The Healy secret is connected to the RCMP, a long ago deceased member of the Force, and the 'The Mad Trapper'. Due to the very personal nature of the secret, I've wished to change the name of the case to 'The Saga of the Sad Trapper'.

Soon, you too will know the reason.

'Maintain our Memories'

J. J. Healy,
Reg.#23685

Tuesday, February 22, 2011

A Magnificent, Monumental, Memorable Mystery


An Exciting Mystery -- Read Part One

 
 See 'Vet of the Month' On The Home Page
Scroll down to March, 2011
One Canadian Story - Seven Exciting Parts

Begins Tomorrow : February 23, 2011


'Maintain Our Memories'

J. J. Healy
Reg.#23685

Sunday, February 20, 2011

A Magnificent, Monumental, Memorable Mystery



Truth speaks

A man should listen to his wife. This ought to be a firm, uncontested Canadian law. The Supreme Court should deliberate only for a moment on the issue. Then rule on the matter. Let it be enshrined. Glorified, so to speak. Firm, unfettered, fixed and as noble as the Charter. An ideal. A Canadian first.

I should listen to my wife. It's a jest that unquestionably but truly applies to me. I know when I'm in trouble. It's easy because I depend regularly on her to fix the mess which I've created. On a minor level, a button requires mending as I'm about to leave for a Mess Dinner.  My wife would say: 'you've only known about this for a year because the Mess Dinner falls on the same date every year!'

Here's another one. It's time for Mansbridge and the nine. I've got a seven o'clock T-off in the morning. My wife asks if I remembered to fill the tank in my CRV?  No, but I do recall noticing the gauge very low earlier in the week. Faster than Superwoman, she's off to fetch some petro. My wife. Always forgiving. Always fixing.

Now it's about February 20th, 2011. I intended to write a Magnificant, Momunental, Memorable Mystery.  I had announced that I would publish it by February 23 as that date falls in line with May 23 which is the anniversary of the Force.

My wife attended the University of Western Ontario.

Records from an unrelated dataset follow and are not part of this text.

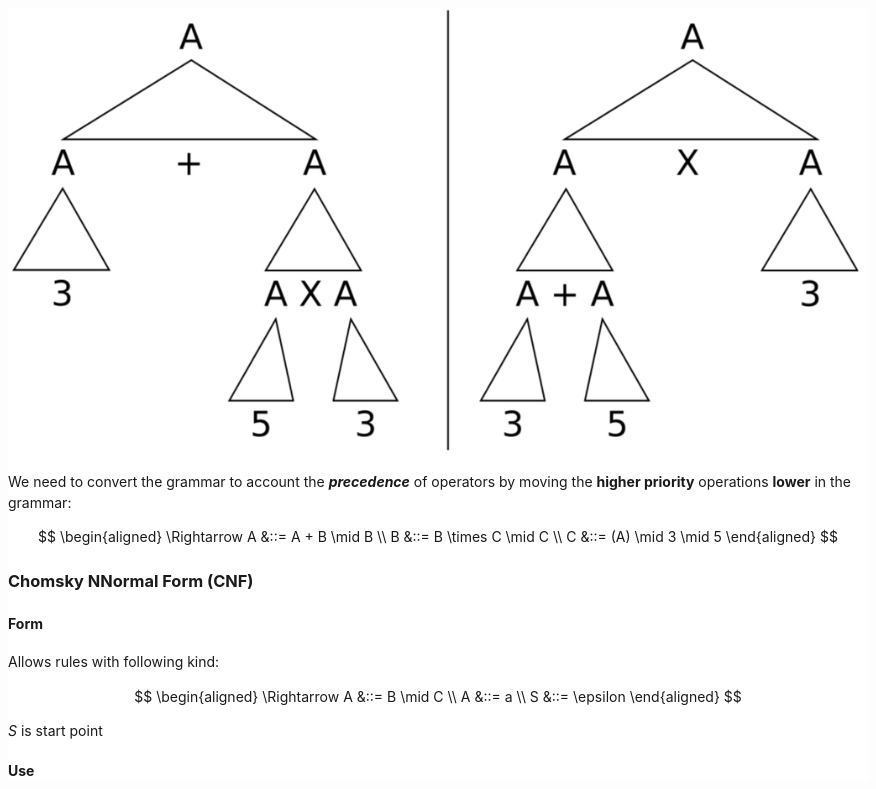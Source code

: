 ![](img/Week3/t.png)

We need to convert the grammar to account the ***precedence*** of operators by moving the **higher priority** operations **lower** in the grammar:

$$
\begin{aligned}
    \Rightarrow A &::= A + B      \mid B \\
                B &::= B \times C \mid C \\
                C &::= (A) \mid 3 \mid 5
\end{aligned}
$$

### Chomsky NNormal Form (CNF)

#### Form

Allows rules with following kind:

$$
\begin{aligned}
    \Rightarrow A &::= B \mid C \\
                A &::= a \\
                S &::= \epsilon
\end{aligned}
$$

$S$ is start point  


#### Use
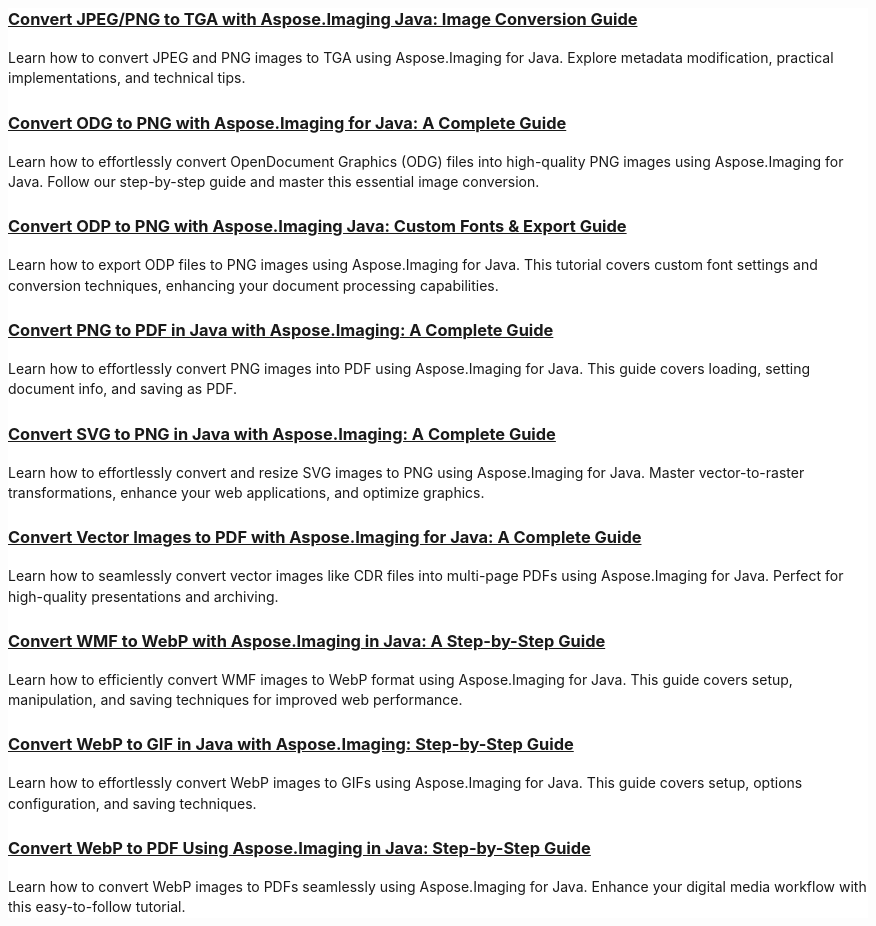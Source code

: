 ### [Convert JPEG/PNG to TGA with Aspose.Imaging Java&#58; Image Conversion Guide](./image-conversion-aspose-imaging-java-tga-metadata/)
Learn how to convert JPEG and PNG images to TGA using Aspose.Imaging for Java. Explore metadata modification, practical implementations, and technical tips.

### [Convert ODG to PNG with Aspose.Imaging for Java&#58; A Complete Guide](./convert-odg-to-png-aspose-imaging-java/)
Learn how to effortlessly convert OpenDocument Graphics (ODG) files into high-quality PNG images using Aspose.Imaging for Java. Follow our step-by-step guide and master this essential image conversion.

### [Convert ODP to PNG with Aspose.Imaging Java&#58; Custom Fonts & Export Guide](./export-odp-to-png-aspose-imaging-java-custom-fonts/)
Learn how to export ODP files to PNG images using Aspose.Imaging for Java. This tutorial covers custom font settings and conversion techniques, enhancing your document processing capabilities.

### [Convert PNG to PDF in Java with Aspose.Imaging&#58; A Complete Guide](./convert-png-to-pdf-aspose-imaging-java/)
Learn how to effortlessly convert PNG images into PDF using Aspose.Imaging for Java. This guide covers loading, setting document info, and saving as PDF.

### [Convert SVG to PNG in Java with Aspose.Imaging&#58; A Complete Guide](./convert-svg-to-png-aspose-imaging-java/)
Learn how to effortlessly convert and resize SVG images to PNG using Aspose.Imaging for Java. Master vector-to-raster transformations, enhance your web applications, and optimize graphics.

### [Convert Vector Images to PDF with Aspose.Imaging for Java&#58; A Complete Guide](./convert-vector-images-pdf-aspose-imaging-java/)
Learn how to seamlessly convert vector images like CDR files into multi-page PDFs using Aspose.Imaging for Java. Perfect for high-quality presentations and archiving.

### [Convert WMF to WebP with Aspose.Imaging in Java&#58; A Step-by-Step Guide](./convert-wmf-webp-aspose-imaging-java-guide/)
Learn how to efficiently convert WMF images to WebP format using Aspose.Imaging for Java. This guide covers setup, manipulation, and saving techniques for improved web performance.

### [Convert WebP to GIF in Java with Aspose.Imaging&#58; Step-by-Step Guide](./aspose-imaging-java-webp-to-gif-conversion/)
Learn how to effortlessly convert WebP images to GIFs using Aspose.Imaging for Java. This guide covers setup, options configuration, and saving techniques.

### [Convert WebP to PDF Using Aspose.Imaging in Java&#58; Step-by-Step Guide](./convert-webp-to-pdf-aspose-imaging-java/)
Learn how to convert WebP images to PDFs seamlessly using Aspose.Imaging for Java. Enhance your digital media workflow with this easy-to-follow tutorial.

She majored in English, French and History. She's a whizz. Knows all about the hollow horse trick. Can't stick her on Greek wars. She can name all the Generals. Knows every street in Rome. She also knows how to spell.

Over the long weekend, my wife notices a little wrinkle in my brow. Asks what's wrong? So, I happen to mention that I'd like to write a mystery. It's due in forty eight hours. As I've said, I know when I'm in trouble. Too late for help from my wife as she has exams to mark.

I've got to appeal for more time. One wouldn't think that a mystery would be that difficult. I know I need a plot and I thought I had one -- The Mystery of the Missing Police Dog. But, my wife pointed out that most police dogs rarely go missing. After all, she explained, a police dog has a trained, very sensitive snout. 'Give it more in depth thought', she instructed. Think.  

Little weeny, weeny girls never seem to forget. I have a niece. When she was a little girl she would ask me to tell her scary stories -- mystery police stories - - preferably scary ones just before bed. I had a favourite. I had to use my imagination. An alligator had caught me in the deep swamps in Namibia where I had once worked. I had to fight the alligator. At one point he ate both my arms. Her eyes got bigger and bigger. He got my legs too! As my niece grew older, her questions about the alligator became more complex. How, for example, do you explain your wedding ring and your university rings which remain on your fingers? Smart kid, eh?

So now, I'm back to my mystery. My wife can't help me. I've learned that it takes more time than I've allowed. Guess I won't be sleeping for a few days. I sure need something by the 23rd.

I should have listened to my wife. Oh, well.